Problem to solve —
Give back each line of the material that contains the word "validation".

Available data —

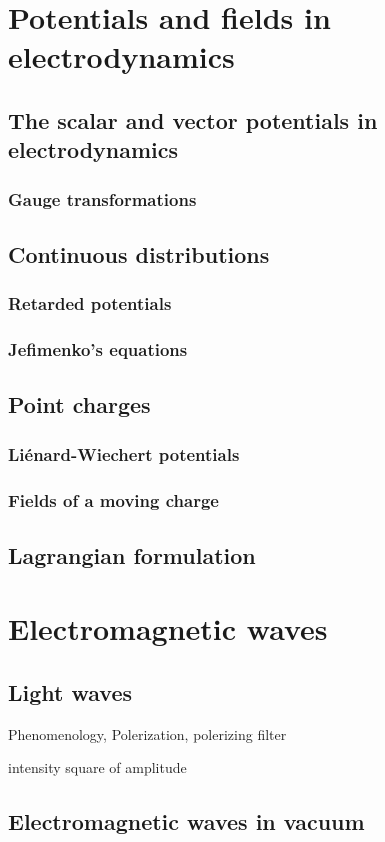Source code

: \chapter{Potentials and fields in electrodynamics}
\section{The scalar and vector potentials in electrodynamics}
\subsection{Gauge transformations}
\section{Continuous distributions}
\subsection{Retarded potentials}
\subsection{Jefimenko's equations}
\section{Point charges}
\subsection{Liénard-Wiechert potentials}
\subsection{Fields of a moving charge}
\section{Lagrangian formulation}

\chapter{Electromagnetic waves}
\section{Light waves}
Phenomenology, Polerization, polerizing filter

intensity square of amplitude
\section{Electromagnetic waves in vacuum}
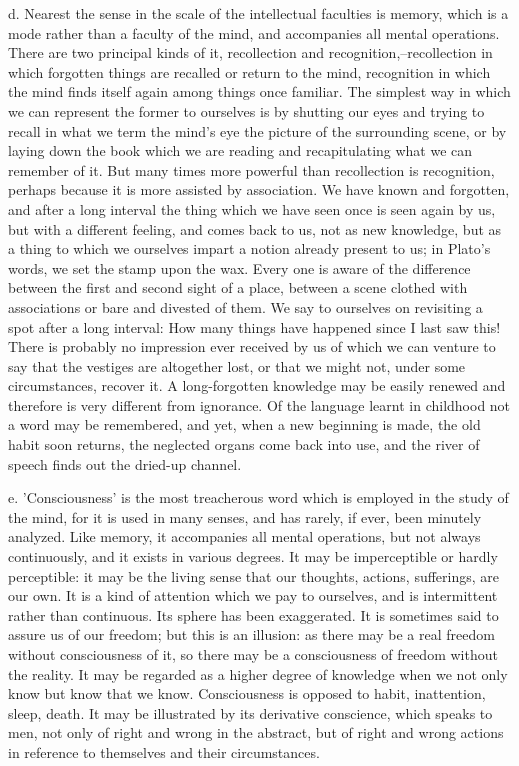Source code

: d. Nearest the sense in the scale of the intellectual faculties
is memory, which is a mode rather than a faculty of the mind, and
accompanies all mental operations. There are two principal kinds of it,
recollection and recognition,--recollection in which forgotten things
are recalled or return to the mind, recognition in which the mind finds
itself again among things once familiar. The simplest way in which we
can represent the former to ourselves is by shutting our eyes and trying
to recall in what we term the mind's eye the picture of the
surrounding scene, or by laying down the book which we are reading and
recapitulating what we can remember of it. But many times more powerful
than recollection is recognition, perhaps because it is more assisted by
association. We have known and forgotten, and after a long interval the
thing which we have seen once is seen again by us, but with a different
feeling, and comes back to us, not as new knowledge, but as a thing to
which we ourselves impart a notion already present to us; in Plato's
words, we set the stamp upon the wax. Every one is aware of the
difference between the first and second sight of a place, between a
scene clothed with associations or bare and divested of them. We say to
ourselves on revisiting a spot after a long interval: How many things
have happened since I last saw this! There is probably no impression
ever received by us of which we can venture to say that the vestiges are
altogether lost, or that we might not, under some circumstances, recover
it. A long-forgotten knowledge may be easily renewed and therefore is
very different from ignorance. Of the language learnt in childhood not
a word may be remembered, and yet, when a new beginning is made, the
old habit soon returns, the neglected organs come back into use, and the
river of speech finds out the dried-up channel.

e. 'Consciousness' is the most treacherous word which is employed in
the study of the mind, for it is used in many senses, and has rarely,
if ever, been minutely analyzed. Like memory, it accompanies all mental
operations, but not always continuously, and it exists in various
degrees. It may be imperceptible or hardly perceptible: it may be the
living sense that our thoughts, actions, sufferings, are our own. It
is a kind of attention which we pay to ourselves, and is intermittent
rather than continuous. Its sphere has been exaggerated. It is sometimes
said to assure us of our freedom; but this is an illusion: as there
may be a real freedom without consciousness of it, so there may be a
consciousness of freedom without the reality. It may be regarded as a
higher degree of knowledge when we not only know but know that we know.
Consciousness is opposed to habit, inattention, sleep, death. It may be
illustrated by its derivative conscience, which speaks to men, not only
of right and wrong in the abstract, but of right and wrong actions in
reference to themselves and their circumstances.

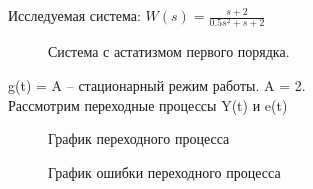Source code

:\documentclass[a4paper, 11pt]{article}
\begin{document}
Исследуемая система: \large{$W(s)=\frac{s+2}{0.5s^2+s+2}$}


\begin{figure}[h!]
    \caption{Система с астатизмом первого порядка.}
    \label{one}
\end{figure}

g(t) = A – стационарный режим работы. A = 2.\\

Рассмотрим переходные процессы Y(t) и e(t)

\begin{figure}[h!]
    \caption{График переходного процесса}
    \label{two}
\end{figure}
\begin{figure}[h!]
    \caption{График ошибки переходного процесса}
    \label{tree}
\end{figure}
\end{document}
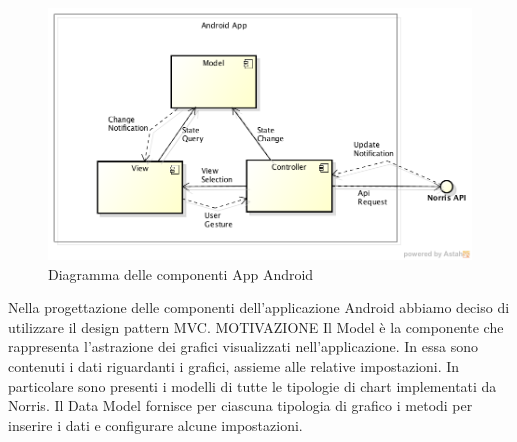 	\begin{figure}[H]\centering
        \includegraphics[width=\textwidth]{SpecificaTecnica/Pics/AndroidAppComponentDiagramLevel0.png}
        \caption{Diagramma delle componenti App Android}
    \end{figure}
	Nella progettazione delle componenti dell'applicazione Android abbiamo deciso di utilizzare il design pattern MVC.
	MOTIVAZIONE
        Il Model è la componente che rappresenta l'astrazione dei grafici visualizzati nell'applicazione. In essa sono contenuti i dati riguardanti i grafici, assieme alle relative impostazioni. In particolare sono presenti i modelli di tutte le tipologie di chart implementati da Norris. Il Data Model fornisce per ciascuna tipologia di grafico i metodi per inserire i dati e configurare alcune impostazioni. 
    
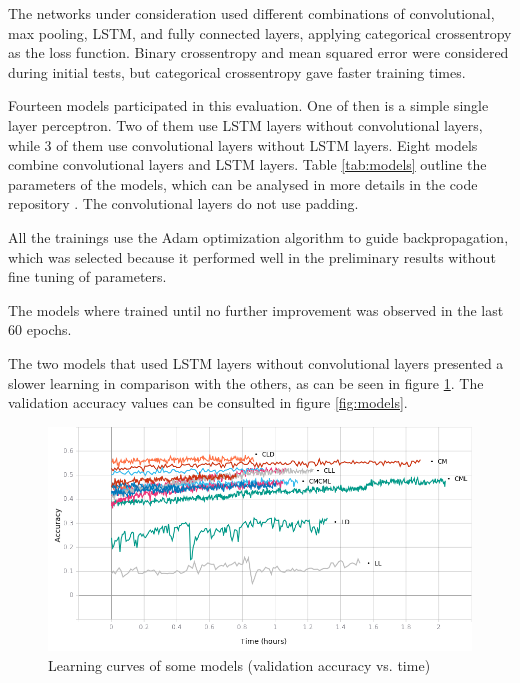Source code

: The networks under consideration used different combinations of convolutional, max pooling, LSTM, and fully connected layers,
applying categorical crossentropy as the loss function. Binary crossentropy and mean squared error were considered during initial tests, but categorical crossentropy gave faster training times.

Fourteen models participated in this evaluation. One of then is a simple single layer perceptron. Two of them use LSTM layers without convolutional layers, while 3 of them use convolutional layers without LSTM layers. Eight models combine convolutional layers and LSTM layers. Table \ref{tab:models} outline the parameters of the models, which can be analysed in more details in the code repository . The convolutional layers do not use padding. 



All the trainings use the Adam \cite{kingma_adam:_2014}
optimization algorithm to guide backpropagation, which was selected because it performed well in the preliminary results without fine tuning of parameters.

The models where trained until no further improvement was observed in the last 60 epochs. 

The two models that used LSTM layers without convolutional layers presented a slower learning in comparison with the others, as can be seen in figure \ref{fig:learning}. The validation accuracy values can be consulted in figure \ref{fig:models}.

\noindent
\begin{figure}[htb!]
\centering\includegraphics[width=1.0\textwidth]{content/epoch_val_categorical_accuracy.png}
\caption{\label{fig:learning}Learning curves of some models (validation accuracy vs. time)}%
\end{figure}

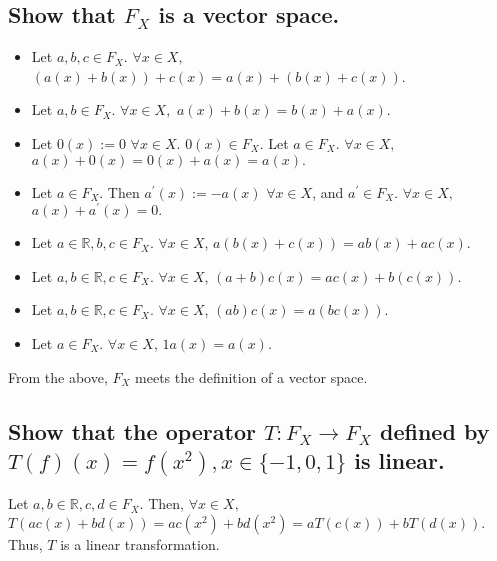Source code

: \documentclass[11pt]{article} %
\begin{document}
\subsection{Show that $F_X$ is a vector space.}
\begin{itemize}
\item
Let $a,b,c \in F_X$. $\forall x \in X,$ $(a(x) + b(x)) +c(x) = a(x) + (b(x) +c(x))$.
\item
Let $a,b \in F_X$. $\forall x \in X,$ $a(x) + b(x) =  b(x) + a(x)$. 
\item
Let $0(x):= 0$  $\forall x \in X$. $0(x) \in F_X.$ Let $a \in F_X$.  $\forall x \in X,$ $a(x) + 0(x) = 0(x) + a(x) = a(x).$
\item
Let $a \in F_X$. Then $a^{'}(x):= -a(x)$ $\forall x \in X$, and $a^{'} \in F_X$.  $\forall x \in X,$  $a(x) + a^{'}(x) = 0.$
\item
Let $a \in \mathbb{R}, b,c \in F_X.$ $\forall x \in X$, $a (b(x) + c(x)) = ab(x) + ac(x).$
\item
Let $a,b \in \mathbb{R}, c \in F_X.$ $\forall x \in X$, $(a+b)c(x) = ac(x) + b(c(x)).$
\item
Let $a,b \in \mathbb{R}, c \in F_X.$ $\forall x \in X$, $(ab)c(x) = a(bc(x)).$
\item
Let $a \in F_X$. $\forall x \in X$, $1 a(x) = a(x)$.
\end{itemize}
From the above, $F_X$ meets the definition of a vector space.
\subsection{Show that the operator $T: F_X \rightarrow F_X$ defined by $T(f)(x) = f(x^2), x \in \{ -1,0,1\}$ is linear.}
Let $a,b \in \mathbb{R}, c,d \in F_X.$ Then, $\forall x \in X,$ $T(ac(x) + bd(x)) = ac(x^2) + bd(x^2) = aT(c(x)) + bT(d(x)).$ Thus, $T$ is a linear transformation.
\end{document}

Output —
The two models that used LSTM layers without convolutional layers presented a slower learning in comparison with the others, as can be seen in figure \ref{fig:learning}. The validation accuracy values can be consulted in figure \ref{fig:models}.
\caption{\label{fig:learning}Learning curves of some models (validation accuracy vs. time)}%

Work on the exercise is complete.